Required work:
Nothing may be left out of the listing below but its images; repeat the rest exactly.

Records provided:

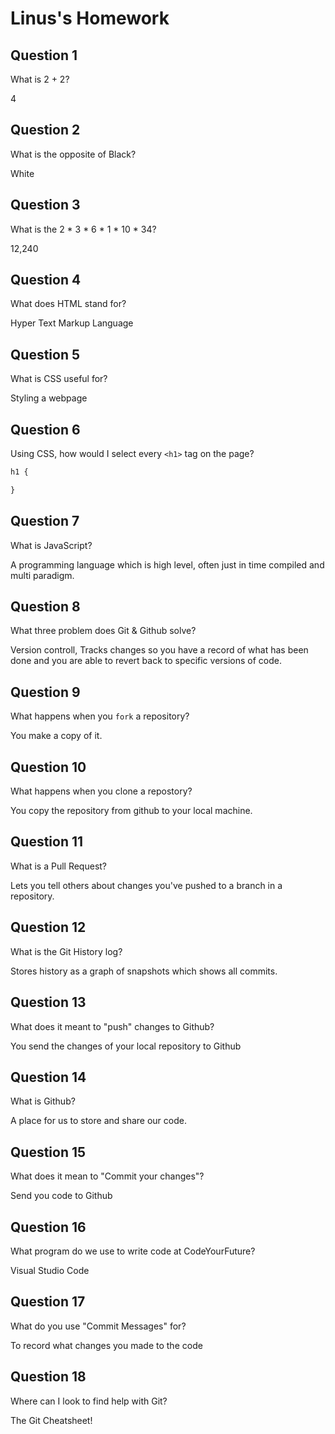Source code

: # Linus's Homework

## Question 1

What is 2 + 2?

4

## Question 2

What is the opposite of Black?

White

## Question 3

What is the  2 * 3 * 6 * 1 * 10 * 34?

12,240

## Question 4 

What does HTML stand for?

Hyper Text Markup Language

## Question 5

What is CSS useful for?

Styling a webpage

## Question 6

Using CSS, how would I select every `<h1>` tag on the page?

```css
h1 {

}

```

## Question 7

What is JavaScript?

A programming language which is high level, often just in time compiled and multi paradigm.

## Question 8

What three problem does Git & Github solve?

Version controll, Tracks changes so you have a record of what has been done and you are able to revert back to specific versions of code.

## Question 9

What happens when you `fork` a repository?

You make a copy of it.

## Question 10 

What happens when you clone a repostory?

You copy the repository from github to your local machine.

## Question 11

What is a Pull Request?

Lets you tell others about changes you've pushed to a branch in a repository.

## Question 12

What is the Git History log?

Stores history as a graph of snapshots which shows all commits.

## Question 13

What does it meant to "push" changes to Github?

You send the changes of your local repository to Github

## Question 14

What is Github?

A place for us to store and share our code.

## Question 15

What does it mean to "Commit your changes"?

Send you code to Github

## Question 16

What program do we use to write code at CodeYourFuture?

Visual Studio Code

## Question 17

What do you use "Commit Messages" for?

To record what changes you made to the code

## Question 18

Where can I look to find help with Git?

The Git Cheatsheet!
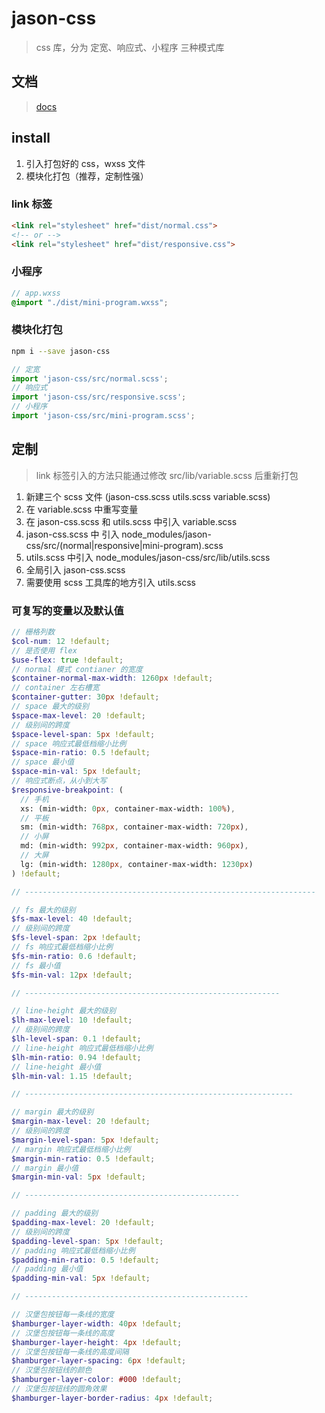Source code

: # jason-css
> css 库，分为 定宽、响应式、小程序 三种模式库

## 文档
> [docs](https://q-jason.github.io/jason-css/)

## install

1. 引入打包好的 css，wxss 文件
2. 模块化打包（推荐，定制性强）

### link 标签
```html
<link rel="stylesheet" href="dist/normal.css">
<!-- or -->
<link rel="stylesheet" href="dist/responsive.css">
```

### 小程序
```scss
// app.wxss
@import "./dist/mini-program.wxss";
```

### 模块化打包
```bash
npm i --save jason-css
```

```javascript
// 定宽
import 'jason-css/src/normal.scss';
// 响应式
import 'jason-css/src/responsive.scss';
// 小程序
import 'jason-css/src/mini-program.scss';
```

## 定制
> link 标签引入的方法只能通过修改 src/lib/variable.scss 后重新打包

1. 新建三个 scss 文件 (jason-css.scss utils.scss variable.scss)
2. 在 variable.scss 中重写变量
3. 在 jason-css.scss 和 utils.scss 中引入 variable.scss
4. jason-css.scss 中 引入 node_modules/jason-css/src/(normal|responsive|mini-program).scss
5. utils.scss 中引入 node_modules/jason-css/src/lib/utils.scss
6. 全局引入 jason-css.scss
7. 需要使用 scss 工具库的地方引入 utils.scss

### 可复写的变量以及默认值
```scss
// 栅格列数
$col-num: 12 !default;
// 是否使用 flex
$use-flex: true !default;
// normal 模式 contianer 的宽度
$container-normal-max-width: 1260px !default;
// container 左右槽宽
$container-gutter: 30px !default;
// space 最大的级别
$space-max-level: 20 !default;
// 级别间的跨度
$space-level-span: 5px !default;
// space 响应式最低档缩小比例
$space-min-ratio: 0.5 !default;
// space 最小值
$space-min-val: 5px !default;
// 响应式断点，从小到大写
$responsive-breakpoint: (
  // 手机
  xs: (min-width: 0px, container-max-width: 100%),
  // 平板
  sm: (min-width: 768px, container-max-width: 720px),
  // 小屏
  md: (min-width: 992px, container-max-width: 960px),
  // 大屏
  lg: (min-width: 1280px, container-max-width: 1230px)
) !default;

// -----------------------------------------------------------------

// fs 最大的级别
$fs-max-level: 40 !default;
// 级别间的跨度
$fs-level-span: 2px !default;
// fs 响应式最低档缩小比例
$fs-min-ratio: 0.6 !default;
// fs 最小值
$fs-min-val: 12px !default;

// ---------------------------------------------------------

// line-height 最大的级别
$lh-max-level: 10 !default;
// 级别间的跨度
$lh-level-span: 0.1 !default;
// line-height 响应式最低档缩小比例
$lh-min-ratio: 0.94 !default;
// line-height 最小值
$lh-min-val: 1.15 !default;

// ------------------------------------------------------------

// margin 最大的级别
$margin-max-level: 20 !default;
// 级别间的跨度
$margin-level-span: 5px !default;
// margin 响应式最低档缩小比例
$margin-min-ratio: 0.5 !default;
// margin 最小值
$margin-min-val: 5px !default;

// ------------------------------------------------

// padding 最大的级别
$padding-max-level: 20 !default;
// 级别间的跨度
$padding-level-span: 5px !default;
// padding 响应式最低档缩小比例
$padding-min-ratio: 0.5 !default;
// padding 最小值
$padding-min-val: 5px !default;

// --------------------------------------------------

// 汉堡包按钮每一条线的宽度
$hamburger-layer-width: 40px !default;
// 汉堡包按钮每一条线的高度
$hamburger-layer-height: 4px !default;
// 汉堡包按钮每一条线的高度间隔
$hamburger-layer-spacing: 6px !default;
// 汉堡包按钮线的颜色
$hamburger-layer-color: #000 !default;
// 汉堡包按钮线的圆角效果
$hamburger-layer-border-radius: 4px !default;
```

Answer to the problem:
Source code

: # Linus's Homework

## Question 1

What is 2 + 2?

4

## Question 2

What is the opposite of Black?

White

## Question 3

What is the  2 * 3 * 6 * 1 * 10 * 34?

12,240

## Question 4 

What does HTML stand for?

Hyper Text Markup Language

## Question 5

What is CSS useful for?

Styling a webpage

## Question 6

Using CSS, how would I select every `<h1>` tag on the page?

```css
h1 {

}

```

## Question 7

What is JavaScript?

A programming language which is high level, often just in time compiled and multi paradigm.

## Question 8

What three problem does Git & Github solve?

Version controll, Tracks changes so you have a record of what has been done and you are able to revert back to specific versions of code.

## Question 9

What happens when you `fork` a repository?

You make a copy of it.

## Question 10 

What happens when you clone a repostory?

You copy the repository from github to your local machine.

## Question 11

What is a Pull Request?

Lets you tell others about changes you've pushed to a branch in a repository.

## Question 12

What is the Git History log?

Stores history as a graph of snapshots which shows all commits.

## Question 13

What does it meant to "push" changes to Github?

You send the changes of your local repository to Github

## Question 14

What is Github?

A place for us to store and share our code.

## Question 15

What does it mean to "Commit your changes"?

Send you code to Github

## Question 16

What program do we use to write code at CodeYourFuture?

Visual Studio Code

## Question 17

What do you use "Commit Messages" for?

To record what changes you made to the code

## Question 18

Where can I look to find help with Git?

The Git Cheatsheet!
Source code

: # jason-css
> css 库，分为 定宽、响应式、小程序 三种模式库

## 文档
> [docs](https://q-jason.github.io/jason-css/)

## install

1. 引入打包好的 css，wxss 文件
2. 模块化打包（推荐，定制性强）

### link 标签
```html
<link rel="stylesheet" href="dist/normal.css">
<!-- or -->
<link rel="stylesheet" href="dist/responsive.css">
```

### 小程序
```scss
// app.wxss
@import "./dist/mini-program.wxss";
```

### 模块化打包
```bash
npm i --save jason-css
```

```javascript
// 定宽
import 'jason-css/src/normal.scss';
// 响应式
import 'jason-css/src/responsive.scss';
// 小程序
import 'jason-css/src/mini-program.scss';
```

## 定制
> link 标签引入的方法只能通过修改 src/lib/variable.scss 后重新打包

1. 新建三个 scss 文件 (jason-css.scss utils.scss variable.scss)
2. 在 variable.scss 中重写变量
3. 在 jason-css.scss 和 utils.scss 中引入 variable.scss
4. jason-css.scss 中 引入 node_modules/jason-css/src/(normal|responsive|mini-program).scss
5. utils.scss 中引入 node_modules/jason-css/src/lib/utils.scss
6. 全局引入 jason-css.scss
7. 需要使用 scss 工具库的地方引入 utils.scss

### 可复写的变量以及默认值
```scss
// 栅格列数
$col-num: 12 !default;
// 是否使用 flex
$use-flex: true !default;
// normal 模式 contianer 的宽度
$container-normal-max-width: 1260px !default;
// container 左右槽宽
$container-gutter: 30px !default;
// space 最大的级别
$space-max-level: 20 !default;
// 级别间的跨度
$space-level-span: 5px !default;
// space 响应式最低档缩小比例
$space-min-ratio: 0.5 !default;
// space 最小值
$space-min-val: 5px !default;
// 响应式断点，从小到大写
$responsive-breakpoint: (
  // 手机
  xs: (min-width: 0px, container-max-width: 100%),
  // 平板
  sm: (min-width: 768px, container-max-width: 720px),
  // 小屏
  md: (min-width: 992px, container-max-width: 960px),
  // 大屏
  lg: (min-width: 1280px, container-max-width: 1230px)
) !default;

// -----------------------------------------------------------------

// fs 最大的级别
$fs-max-level: 40 !default;
// 级别间的跨度
$fs-level-span: 2px !default;
// fs 响应式最低档缩小比例
$fs-min-ratio: 0.6 !default;
// fs 最小值
$fs-min-val: 12px !default;

// ---------------------------------------------------------

// line-height 最大的级别
$lh-max-level: 10 !default;
// 级别间的跨度
$lh-level-span: 0.1 !default;
// line-height 响应式最低档缩小比例
$lh-min-ratio: 0.94 !default;
// line-height 最小值
$lh-min-val: 1.15 !default;

// ------------------------------------------------------------

// margin 最大的级别
$margin-max-level: 20 !default;
// 级别间的跨度
$margin-level-span: 5px !default;
// margin 响应式最低档缩小比例
$margin-min-ratio: 0.5 !default;
// margin 最小值
$margin-min-val: 5px !default;

// ------------------------------------------------

// padding 最大的级别
$padding-max-level: 20 !default;
// 级别间的跨度
$padding-level-span: 5px !default;
// padding 响应式最低档缩小比例
$padding-min-ratio: 0.5 !default;
// padding 最小值
$padding-min-val: 5px !default;

// --------------------------------------------------

// 汉堡包按钮每一条线的宽度
$hamburger-layer-width: 40px !default;
// 汉堡包按钮每一条线的高度
$hamburger-layer-height: 4px !default;
// 汉堡包按钮每一条线的高度间隔
$hamburger-layer-spacing: 6px !default;
// 汉堡包按钮线的颜色
$hamburger-layer-color: #000 !default;
// 汉堡包按钮线的圆角效果
$hamburger-layer-border-radius: 4px !default;
```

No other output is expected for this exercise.